A qualificare questo italiano di base è piuttosto la preferenza per le espressioni idiomatiche («m’ha gonfiato di schiaffi», «Piantala di fare il bullo!»), soprattutto poggianti su similitudini: si veda «se uno prova a mettermi le mani addosso lo gonfio come una cornamusa», «Dovrei dirti che sono contenta di vederti piombare a casa mia a notte fonda, sbronzo come un vikingo, sudato come un maiale e fuori come un balcone?», «non ci devo provare come un mandrillo…», «C’è un “non detto” che pesa su entrambi come un macigno». Immancabili anche i cliché, che con la loro ricorsività e modularità fungono da riposante, piacevole ritrovamento del già noto: «Tormentosi ricordi», «Ricordi incancellabili», «Lente lacrime gli scorrono sul volto» (esempi tratti, come i precedenti, da Amori implacabili), «questa è l’amara verità» (Un’ultima volta ancora), «da tempo immemore», «mi hai usato per i tuoi sporchi fini» (Fratelli minori) ecc. A rincarare l’espressività si può ricorrere al turpiloquio, indifferentemente poggiato su bocche maschili e femminili: «Se hai la fregola di farti una sveltina, cercati una delle tue amichette e non venire a rompere le palle a me! Sei un verme, sparisci!», può sbraitare la giovane Marilù contro Paolo, che da parte sua, qualche pagina prima, l’aveva accusata di darla a un altro (Amori implacabili). Nel lessico, infine, si segnalano alcuni forestierismi legati all’informatica (mail, smartphone, skype, il marchionimo Trip Advisor, anche con uso figurato: «Per qualche dolcissimo istante, un’ondata di desiderio gli mette in stand-by ogni altro pensiero»), notevoli perché presuppongono una lettrice preparata a comprenderli. D’altronde le nuove tecnologie entrano negli intrecci narrativi, in particolare come espugnabilissime e perciò pericolose depositarie di messaggi amorosi.
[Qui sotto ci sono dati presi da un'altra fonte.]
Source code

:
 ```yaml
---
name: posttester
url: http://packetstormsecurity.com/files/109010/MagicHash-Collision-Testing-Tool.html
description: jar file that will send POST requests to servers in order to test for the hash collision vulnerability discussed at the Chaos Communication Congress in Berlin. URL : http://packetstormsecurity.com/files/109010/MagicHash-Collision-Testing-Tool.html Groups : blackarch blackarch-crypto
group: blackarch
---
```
Indice inequivocabile che anche le lettrici “fotoromantiche” siano passate dal tempo delle mele al tempo delle mail? Può darsi. Sicuro è che grazie a questi giornali da serve, come sono stati sdegnosamente bollati, le lettrici possono ritagliarsi qualche quarto d’ora tutto per sé. Pur con le sue tare di convenzionalità tematica e formale – che derivano dalle regole della produzione in serie, dalle caratteristiche tecniche del medium e dalle specificità di confezionamento del genere, consolidate e soprattutto attese dal pubblico –, la lettura del fotoromanzo assomiglia a un’oasi. Un’oasi che fortunatamente resiste, pur erosa e astretta fra le paludi narcisistiche o voyeuristiche dei social network, da un lato, e, dall’altro, media competitori come le soap opera, il finto show dei reality e l’infotainment sciacallo dei pomeriggi televisivi nazionalpopolari, che soddisfano il medesimo bisogno di evadere e di specchiarsi dentro una lacrima.